Cynthia Davis, an 18-year old senior at Francis Marion, has sworn–both in a complaint filed with the Marion Police Department and a notarized affidavit given to prominent anti-voting fraud group the Democracy Defense League–that an African-American woman first prevented her from voting for Ralph A. Howard, and then submitted a vote for Albert Turner in Davis’s name and without her consent.
“I couldn’t believe it,” Davis said in a recent interview. “I felt like it was a violation of my privacy and my freedom of speech. I felt like she violated my rights.”
According to a copy of her affidavit obtained by the Times, Davis was summoned along with the rest of Francis Marion’s registered 18-year-olds to the school cafeteria the day of the election. Francis Marion principal Bobbie Coley and Turner were there to provide the students with transportation to the polls.
“When I arrived at the cafeteria,” Davis’s statement reads, “I saw Albert Turner and Ms. Coley separating students by voting precinct. Albert Turner said he was going to take everybody who was registered to vote to the polls.”
Davis and other students were then taken to their polling place, Marion’s old National Guard Armory. According to her statement, that’s when Davis’s troubles began.
“I went inside the Armory to vote,” the affidavit reads, “and a black female…approached me and helped me sign in and get my ballot. [She] was wearing an Albert Turner tee shirt. After I got my ballot, [she] followed me to a voting table. [She] stood over me while I marked my ballot for Ralph Howard.”
According to Davis, her choice provoked a surprising reaction in the woman.

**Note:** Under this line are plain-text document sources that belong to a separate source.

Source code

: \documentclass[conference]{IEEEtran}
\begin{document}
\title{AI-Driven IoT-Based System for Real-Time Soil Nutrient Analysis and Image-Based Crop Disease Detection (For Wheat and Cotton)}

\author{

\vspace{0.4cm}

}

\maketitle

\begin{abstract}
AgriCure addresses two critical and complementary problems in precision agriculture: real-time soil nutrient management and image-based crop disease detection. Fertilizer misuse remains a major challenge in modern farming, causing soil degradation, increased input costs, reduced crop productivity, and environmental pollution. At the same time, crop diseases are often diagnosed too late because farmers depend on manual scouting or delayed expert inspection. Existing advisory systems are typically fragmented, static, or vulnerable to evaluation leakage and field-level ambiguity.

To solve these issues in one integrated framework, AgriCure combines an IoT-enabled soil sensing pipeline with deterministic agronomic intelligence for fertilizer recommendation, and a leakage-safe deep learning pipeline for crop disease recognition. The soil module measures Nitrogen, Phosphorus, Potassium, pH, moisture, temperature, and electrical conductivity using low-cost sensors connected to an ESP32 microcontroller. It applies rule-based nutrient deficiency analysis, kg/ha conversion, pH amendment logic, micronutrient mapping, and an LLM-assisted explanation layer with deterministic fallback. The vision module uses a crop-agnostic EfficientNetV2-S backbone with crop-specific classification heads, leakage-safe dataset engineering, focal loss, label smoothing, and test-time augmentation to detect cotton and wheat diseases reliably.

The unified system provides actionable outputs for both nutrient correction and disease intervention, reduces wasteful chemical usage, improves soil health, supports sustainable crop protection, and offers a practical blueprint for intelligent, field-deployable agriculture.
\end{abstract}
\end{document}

“After marking my ballot,” the statement reads, “[she] told me I could not vote for Ralph Howard. I asked [her] why I could not vote for Ralph Howard and she told me I had to vote for Albert Turner because he is the person who drove me to the polls. At this time, [she] took my ballot and marked for Albert Turner.”
With the ballot now cast for both candidates, the woman took the ballot to the poll official and requested a new one on Davis’s behalf.
“[She] told him I had wanted to vote for Albert Turner but didn’t know how to vote,” the statement reads. “[She] then obtained a fresh ballot and returned to my table. [She] did not give me the new ballot, instead she marked the ballot for Albert Turner. Then she put the ballot she had marked and put it into the voting machine.”
The experience was so unsettling, Davis said, she could barely react to what wash happening.
“I asked her why I had to vote for Albert Turner. That was the only thing I said to her,” she told the Times. “I was in a state of shock.”
The affidavit was signed by both Davis and her mother, Rose M. Davis, and notarized by notary public Adelaide Hearns.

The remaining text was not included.